The transfer case in the Dodge Dakota has multiple gear ratios, which can be selected by moving the switch in the cabin to 2Hi, 4Hi, or 4Lo. It has been known to shift to 4Lo without warning, at any speed, and whether the vehicle is on or off. If this occurs at highway speeds, the result can be catastrophic failure of the transfer case.
This is caused by a faulty four wheel drive shift motor, selector switch (in the cab) or the wiring between the two. The most common cause is the transfer case switch, which is an electric motor mounted on the transfer case.
To correct the issue, inspect the wiring to the transfer case switch motor for damage, and replace the shift motor if needed. Disconnecting power to the shift motor will lock the transfer case in its current setting.
The AC/heater (HVAC) system may unexpectedly switch to the defrost mode when accelerating. This system is operated by engine vacuum and should be inspected for any vacuum leaks if this problem develops. There is also a revised vacuum check valve available to address this concern.
If the HVAC (heater) housing is not properly sealed at the bulkhead (firewall), water can leak into the passenger compartment. Foam sealant should be used to seal any gaps and the evaporator drain tube can be modified to prevent further water entry.
On 3.9L V6 and 5.9L V8 engines, the intake manifold gasket may leak and cause increased oil consumption and a spark knock during acceleration; the gasket should be replaced.
The timing belt may need replacement at 60,000 miles or sooner in hot climates. The square-toothed design and high heat contribute to the accelerated wear.

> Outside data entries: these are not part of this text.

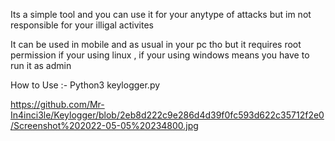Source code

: Its a simple tool and you can use it for your anytype of attacks but im not responsible for your illigal activites 

It can be used in mobile and as usual in your pc tho but it requires root permission if your using linux , if your using windows means you have to run it as admin

How to Use :-  Python3 keylogger.py

https://github.com/Mr-In4inci3le/Keylogger/blob/2eb8d222c9e286d4d39f0fc593d622c35712f2e0/Screenshot%202022-05-05%20234800.jpg
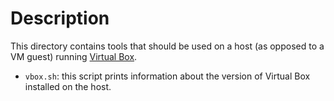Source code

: # Description

This directory contains tools that should be used on a host (as opposed to a VM guest) running [Virtual Box](https://www.virtualbox.org/).

* `vbox.sh`: this script prints information about the version of Virtual Box installed on the host.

Various drivability problems can be caused by vacuum leaks. This engine has plastic tubes that become brittle and crack over time. These tubes can be replaced by normal vacuum hose but be careful when changing the Tee fittings or hose connectors because some have built in restrictor orifices (usually color coded). If the restrictions are missing, drivability problems will most likely result.